Pour ce Noël à Rio de Janeiro, Jésus ne va pas naître dans une mangeoire à Bethléem, mais dans une clairière calcinée de la forêt amazonienne. Un nouveau-né noir, avec des chérubins indigènes qui veillent sur lui.
À Rio de Janeiro, Jésus est né-noir dans une clairière calcinée de la forêt amazonienne. La vierge Marie et Joseph sont noirs eux aussi, vêtus de rouge, au milieu de souches d’arbres recouvertes de cendres. C’est la scène qui attire l’attention des passants sur la crèche monumentale installée comme chaque année sur une place de Gloria, un quartier de Rio, en face de l’église de la Paroisse du Sacré Coeur de Jésus. Les bénévoles de l’Église utilisent ce moment pour alerter les fidèles et tous les habitants de la ville brésilienne sur les problèmes contemporains.
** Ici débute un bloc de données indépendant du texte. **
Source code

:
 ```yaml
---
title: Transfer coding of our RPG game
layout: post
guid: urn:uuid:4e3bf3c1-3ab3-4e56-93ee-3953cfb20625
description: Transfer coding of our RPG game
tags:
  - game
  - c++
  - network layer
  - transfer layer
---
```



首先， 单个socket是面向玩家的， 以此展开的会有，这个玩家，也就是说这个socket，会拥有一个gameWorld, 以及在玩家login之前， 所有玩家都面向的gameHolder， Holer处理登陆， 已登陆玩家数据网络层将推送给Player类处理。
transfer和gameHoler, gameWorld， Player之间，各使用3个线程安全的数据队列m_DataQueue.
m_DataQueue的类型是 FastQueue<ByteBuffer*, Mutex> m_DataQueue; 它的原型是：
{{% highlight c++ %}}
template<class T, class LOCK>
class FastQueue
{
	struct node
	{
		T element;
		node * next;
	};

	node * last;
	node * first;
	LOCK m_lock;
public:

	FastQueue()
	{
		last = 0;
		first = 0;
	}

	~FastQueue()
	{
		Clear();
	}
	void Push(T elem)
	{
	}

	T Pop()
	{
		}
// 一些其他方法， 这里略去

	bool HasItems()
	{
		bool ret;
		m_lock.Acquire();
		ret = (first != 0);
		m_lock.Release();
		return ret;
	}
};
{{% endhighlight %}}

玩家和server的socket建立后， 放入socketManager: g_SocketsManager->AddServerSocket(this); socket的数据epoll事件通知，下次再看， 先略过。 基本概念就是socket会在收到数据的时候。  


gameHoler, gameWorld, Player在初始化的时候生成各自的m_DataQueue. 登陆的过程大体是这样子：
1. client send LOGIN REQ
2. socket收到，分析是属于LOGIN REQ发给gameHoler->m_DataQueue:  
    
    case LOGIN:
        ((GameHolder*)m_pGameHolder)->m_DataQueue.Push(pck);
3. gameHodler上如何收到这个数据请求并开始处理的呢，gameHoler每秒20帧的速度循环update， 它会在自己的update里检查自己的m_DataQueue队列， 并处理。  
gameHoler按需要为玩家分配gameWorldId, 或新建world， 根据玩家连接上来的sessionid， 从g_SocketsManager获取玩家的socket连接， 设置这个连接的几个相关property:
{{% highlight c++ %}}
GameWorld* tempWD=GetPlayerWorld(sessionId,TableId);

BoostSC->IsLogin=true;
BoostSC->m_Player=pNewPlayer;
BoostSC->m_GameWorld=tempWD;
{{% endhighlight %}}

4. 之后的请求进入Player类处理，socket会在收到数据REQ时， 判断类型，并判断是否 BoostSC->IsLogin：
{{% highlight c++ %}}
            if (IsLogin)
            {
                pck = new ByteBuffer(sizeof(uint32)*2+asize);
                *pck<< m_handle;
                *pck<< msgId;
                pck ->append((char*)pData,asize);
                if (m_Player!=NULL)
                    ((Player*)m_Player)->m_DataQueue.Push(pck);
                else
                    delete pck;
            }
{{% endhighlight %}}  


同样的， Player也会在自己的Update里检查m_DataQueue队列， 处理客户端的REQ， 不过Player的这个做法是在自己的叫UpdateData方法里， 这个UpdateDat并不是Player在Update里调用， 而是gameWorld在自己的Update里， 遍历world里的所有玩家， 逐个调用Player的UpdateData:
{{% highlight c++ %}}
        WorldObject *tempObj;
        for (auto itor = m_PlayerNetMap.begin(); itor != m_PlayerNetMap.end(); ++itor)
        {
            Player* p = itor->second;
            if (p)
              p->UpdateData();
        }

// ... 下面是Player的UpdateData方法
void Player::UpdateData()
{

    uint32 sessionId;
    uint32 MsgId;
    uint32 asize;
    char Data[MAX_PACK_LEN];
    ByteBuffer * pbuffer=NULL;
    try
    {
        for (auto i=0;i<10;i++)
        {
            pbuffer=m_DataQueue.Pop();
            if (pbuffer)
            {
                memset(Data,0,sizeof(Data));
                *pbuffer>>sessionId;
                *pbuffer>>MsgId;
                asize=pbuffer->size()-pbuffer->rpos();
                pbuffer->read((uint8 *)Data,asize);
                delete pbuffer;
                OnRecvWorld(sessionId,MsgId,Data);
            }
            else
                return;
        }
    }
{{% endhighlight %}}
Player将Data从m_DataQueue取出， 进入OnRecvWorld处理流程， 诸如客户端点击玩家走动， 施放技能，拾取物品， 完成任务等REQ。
Au-dessus de la crèche, on peut voir des banderoles « dites non au racisme » ou « préservez l’Amazonie ».
Les deux thèmes choisis cette année sont particulièrement sensibles depuis l’arrivée du président Jair Bolsonaro en 2019 : le racisme et la déforestation. « Cette scène de nativité montre que les gens qui brûlent Mère Nature, qui attaquent leurs frères et soeurs parce que leur couleur de peau est différente, n’ont pas Dieu dans leur corps », explique à l’AFP Mauricio Rodrigues dos Santos, 63 ans, porte-parole de la paroisse, dont l’église se trouve juste à côté du siège de l’archidiocèse de Rio. L’an dernier, le thème choisi avait déjà été la déforestation, mais la crèche n’avait pas pu être montée en raison de menaces. Mais la paroisse a décidé de le faire tout de même cette année, tout en y ajoutant la dénonciation du racisme qui mine encore le dernier pays à avoir aboli l’esclavage, en 1888.
Il y a deux ans, la crèche de Gloria avait déjà fait scandale en montrant une Vierge Marie seins nus, en train d’allaiter l’enfant Jesus, après une série d’incidents avec la police interdisant des femmes d’allaiter leurs bébés en public. L’année précédente, la crèche qui dénonçait les scandales de corruption avait été vandalisée. « Si les casseurs reviennent, ils vont casser le matériel, mais, ils ne peuvent pas casser l’esprit de cette crèche », estime Mauricio Rodrigues dos Santos. Le président Bolsonaro a été fortement critiqué dans le monde entier pour la forte recrudescence de la déforestation et des incendies en Amazonie depuis le début de son mandat. Il a également minimisé les problèmes de racisme au Brésil après la mort il y a trois semaines d’un homme noir roué de coups par des vigiles blancs sur le parking d’un supermarché Carrefour à Porto Alegre (sud).